Their parent/infant program is focused on the psychological and physical development of infants from birth through two years and of course on the support of parents. Adults and children meet twice a week with the Montessori guide in an environment prepared and adapted to meet the developmental needs of their children, strengthening the bond between the child and the parents. As this happens parents are discovering everything their children are capable of doing. Also, the discussion group and materials are offered monthly to help keep the Montessori philosophy at home.

They also have workshops where adults learn how to observe these different stages of development and provide the child with experiences in the progress of movement, self-direction, and independence.They cover different topics such as sharing toys, bites, new child, sibling rivalry, sphincter control, feeding and all other that may interest parents.

As studied by Prof.
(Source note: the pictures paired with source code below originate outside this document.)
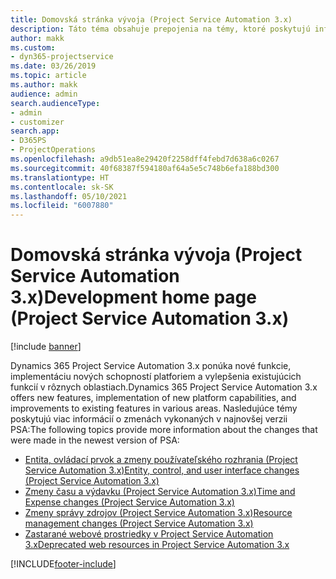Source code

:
 ```yaml
---
title: Domovská stránka vývoja (Project Service Automation 3.x)
description: Táto téma obsahuje prepojenia na témy, ktoré poskytujú informácie o vývoji Dynamics 365 Project Service Automation (PSA) verzie 3.x.
author: makk
ms.custom:
- dyn365-projectservice
ms.date: 03/26/2019
ms.topic: article
ms.author: makk
audience: admin
search.audienceType:
- admin
- customizer
search.app:
- D365PS
- ProjectOperations
ms.openlocfilehash: a9db51ea8e29420f2258dff4febd7d638a6c0267
ms.sourcegitcommit: 40f68387f594180af64a5e5c748b6efa188bd300
ms.translationtype: HT
ms.contentlocale: sk-SK
ms.lasthandoff: 05/10/2021
ms.locfileid: "6007880"
---
```

# <a name="development-home-page-project-service-automation-3x"></a><span data-ttu-id="e7376-103">Domovská stránka vývoja (Project Service Automation 3.x)</span><span class="sxs-lookup"><span data-stu-id="e7376-103">Development home page (Project Service Automation 3.x)</span></span>

[!include [banner](../../includes/psa-now-project-operations.md)]

<span data-ttu-id="e7376-104">Dynamics 365 Project Service Automation 3.x ponúka nové funkcie, implementáciu nových schopností platforiem a vylepšenia existujúcich funkcií v rôznych oblastiach.</span><span class="sxs-lookup"><span data-stu-id="e7376-104">Dynamics 365 Project Service Automation 3.x offers new features, implementation of new platform capabilities, and improvements to existing features in various areas.</span></span> <span data-ttu-id="e7376-105">Nasledujúce témy poskytujú viac informácií o zmenách vykonaných v najnovšej verzii PSA:</span><span class="sxs-lookup"><span data-stu-id="e7376-105">The following topics provide more information about the changes that were made in the newest version of PSA:</span></span>

- [<span data-ttu-id="e7376-106">Entita, ovládací prvok a zmeny používateľského rozhrania (Project Service Automation 3.x)</span><span class="sxs-lookup"><span data-stu-id="e7376-106">Entity, control, and user interface changes (Project Service Automation 3.x)</span></span>](../developer-guides/entity-changes-v3.x.md)
- [<span data-ttu-id="e7376-107">Zmeny času a výdavku (Project Service Automation 3.x)</span><span class="sxs-lookup"><span data-stu-id="e7376-107">Time and Expense changes (Project Service Automation 3.x)</span></span>](../developer-guides/time-expense-changes-v3.x.md)
- [<span data-ttu-id="e7376-108">Zmeny správy zdrojov (Project Service Automation 3.x)</span><span class="sxs-lookup"><span data-stu-id="e7376-108">Resource management changes (Project Service Automation 3.x)</span></span>](../developer-guides/resource-management-changes-v3.x.md)
- [<span data-ttu-id="e7376-109">Zastarané webové prostriedky v Project Service Automation 3.x</span><span class="sxs-lookup"><span data-stu-id="e7376-109">Deprecated web resources in Project Service Automation 3.x</span></span>](../developer-guides/web-resources-deprecated-v3.x.md)


[!INCLUDE[footer-include](../../includes/footer-banner.md)]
Montessori, during the first year of life our babies experience the most intense physical and psychological growth of their lives, where they begin to acquire different types of motor skills, as well as the acquisition of language. So we need to provide a proper environment that meets their needs. So let's have a look at this space closer.

The room is full of space and light. It gives an opportunity to move freely. Take a look at the number of shelves. There are not too many of them. The arrangement of furniture is very age appropriate because it gives a child a movement support in every place of the room. Pay attention to the toy on the little bridge on the front. We usually place different interesting items in the top middle of such bridges or platforms to inspire children to get them and to climb and move.

Of course there is a place with a movement mat and mobiles or grasping toys. There children can lay and observe. Different mobiles encourage childrens observation, focus, and attention. They also offer an interesting optical experience as well as provide kinetic information. They develop child's aesthetic sense. Such items as takane ball train child's ability to grasp. 

Look at the apparatus that they use for mobiles hanging. I like so much that it can be folded to the wall. I often get asked how to hang a mobile so this idea is really great. There is a bag with different soft balls in the room. You can use different kind of balls stitched, knitted or braided. Children will touch them, grasp them and follow them as they roll. I like that this pull up bar near the mirror is placed really low so it will meet first child's attempts to pull up. 

The shelves are not cluttered with toys. The pictures on the walls are on the child's level. I specifically like that they feature just one object so the child can concentrate on it. If there will be lots of things on the picture child would not be able to observe every item properly. Flowers also add a feel of beauty and nature to the room. There is a little table with little chairs. Remember that the chair is age appropriate if the child feet stand on the floor. I like to look at this space because it is very well-thought and even sitting pillows are of 3 primary colors!

Look at these bags. They have different materials inside, like sand, rice, twinkle bells. They are also made of different kind of clothes, like wool, burlap, cotton and so on. Children touch them and fulfill their sensorial needs. I think this is a nice idea that can be applied at home also.

Infant environments usually have a chair for baby nourishing. Look at the choice of toys there are musical instruments, ball cylinder, bell cylinder, different balls, rolling toys and grasping toys.

Someone commented that this environment lacks in colors but to my mind it has just enough. The colors in the environment are not too bright and distracting and also we need to remember that at this age we firstly introduce only primary colors to infants. I see parents often buy very colorful toys because they think that plain wooden items would be boring for children. But they will not because parents often look at the toys from their own perspective but not from the child's perspective. Firstly we should think how to meet the needs of the child.

I think Montessori guides of Delta Montessori make an awesome work to help the infants develop naturally. I hope they school will only grow and develop.

I hope this space was interesting for you and it inspired you.